## Exercise objective:
Would you please copy each line of the listing that mentions "bigg"?

## Data for analysis:
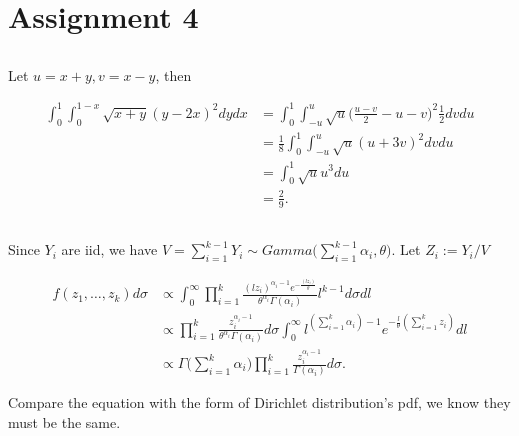 \clearpage
\section{Assignment 4}

\subsection{} %

Let $u = x+y, v=x-y$, then

\begin{align}
    \int_0^1\int_0^{1-x}\sqrt{x+y}(y-2x)^2dydx
        &= \int_0^1\int_{-u}^{u}\sqrt{u}\bigg(\frac{u-v}{2}-u-v\bigg)^2 \frac{1}{2} dvdu \\
        &= \frac{1}{8} \int_0^1\int_{-u}^{u} \sqrt{u} (u+3v)^2 dvdu \\
        &= \int_0^1 \sqrt{u} u^3 du \\
        &= \frac{2}{9}.
\end{align}

\subsection{} %

Since $Y_i$ are iid, we have $V=\sum_{i=1}^{k-1} Y_i\sim Gamma\big(\sum_{i=1}^{k-1} \alpha_i, \theta\big)$.
Let $Z_i:=Y_i/V$

\begin{align}
    f(z_1,\dots,z_k) d\sigma
        &\propto \int_0^\infty \prod_{i=1}^{k}\frac{(lz_i)^{\alpha_i-1}e^{-\frac{(lz_i)}{\theta}}}{\theta^{\alpha_i}\Gamma(\alpha_i)} l^{k-1} d\sigma dl \\
        &\propto \prod_{i=1}^{k}\frac{z_i^{\alpha_i-1}}{\theta^{\alpha_i}\Gamma(\alpha_i)} d\sigma  \int_0^\infty l^{(\sum_{i=1}^k\alpha_i) - 1} e^{-\frac{l}{\theta}(\sum_{i=1}^k z_i)}dl \\
        &\propto \Gamma\bigg(\sum_{i=1}^k\alpha_i\bigg)\prod_{i=1}^{k}\frac{z_i^{\alpha_i-1}}{\Gamma(\alpha_i)} d\sigma.
\end{align}

Compare the equation with the form of Dirichlet distribution's pdf,
we know they must be the same.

## Result of this exercise:
        &= \int_0^1\int_{-u}^{u}\sqrt{u}\bigg(\frac{u-v}{2}-u-v\bigg)^2 \frac{1}{2} dvdu \\
        &\propto \Gamma\bigg(\sum_{i=1}^k\alpha_i\bigg)\prod_{i=1}^{k}\frac{z_i^{\alpha_i-1}}{\Gamma(\alpha_i)} d\sigma.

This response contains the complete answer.